● **What is required**
Pick every line from the data that holds the word "risque".

● **Material provided**
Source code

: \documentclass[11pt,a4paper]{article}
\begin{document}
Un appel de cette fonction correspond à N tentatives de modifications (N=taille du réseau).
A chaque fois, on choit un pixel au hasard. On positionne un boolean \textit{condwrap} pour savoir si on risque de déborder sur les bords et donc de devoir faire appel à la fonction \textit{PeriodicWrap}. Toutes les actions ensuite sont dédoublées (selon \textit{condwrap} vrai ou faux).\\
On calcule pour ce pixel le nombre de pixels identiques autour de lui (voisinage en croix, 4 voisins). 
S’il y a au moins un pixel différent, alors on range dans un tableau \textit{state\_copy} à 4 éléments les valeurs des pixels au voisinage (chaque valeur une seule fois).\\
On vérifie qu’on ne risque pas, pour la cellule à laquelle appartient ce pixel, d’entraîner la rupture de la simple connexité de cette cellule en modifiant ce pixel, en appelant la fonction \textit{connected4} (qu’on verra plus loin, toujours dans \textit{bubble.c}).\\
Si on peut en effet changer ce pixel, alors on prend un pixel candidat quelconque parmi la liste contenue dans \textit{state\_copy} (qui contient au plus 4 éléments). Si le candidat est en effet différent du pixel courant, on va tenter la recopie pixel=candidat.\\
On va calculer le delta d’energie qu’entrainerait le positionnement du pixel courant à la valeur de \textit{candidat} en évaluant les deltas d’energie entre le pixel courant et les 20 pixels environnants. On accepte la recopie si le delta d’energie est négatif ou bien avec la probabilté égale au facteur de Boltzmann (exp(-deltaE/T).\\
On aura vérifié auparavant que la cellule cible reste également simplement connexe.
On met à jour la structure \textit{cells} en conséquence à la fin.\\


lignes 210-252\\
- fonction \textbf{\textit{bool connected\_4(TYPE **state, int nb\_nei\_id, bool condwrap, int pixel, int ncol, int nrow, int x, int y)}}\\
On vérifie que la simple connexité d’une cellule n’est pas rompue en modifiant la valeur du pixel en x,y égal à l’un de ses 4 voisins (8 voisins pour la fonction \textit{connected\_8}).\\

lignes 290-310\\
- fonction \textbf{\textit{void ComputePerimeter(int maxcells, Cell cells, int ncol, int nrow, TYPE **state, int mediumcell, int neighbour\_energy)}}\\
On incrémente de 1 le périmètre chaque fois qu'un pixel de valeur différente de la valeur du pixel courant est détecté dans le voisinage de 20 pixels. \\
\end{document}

● **Task answer**
A chaque fois, on choit un pixel au hasard. On positionne un boolean \textit{condwrap} pour savoir si on risque de déborder sur les bords et donc de devoir faire appel à la fonction \textit{PeriodicWrap}. Toutes les actions ensuite sont dédoublées (selon \textit{condwrap} vrai ou faux).\\
On vérifie qu’on ne risque pas, pour la cellule à laquelle appartient ce pixel, d’entraîner la rupture de la simple connexité de cette cellule en modifiant ce pixel, en appelant la fonction \textit{connected4} (qu’on verra plus loin, toujours dans \textit{bubble.c}).\\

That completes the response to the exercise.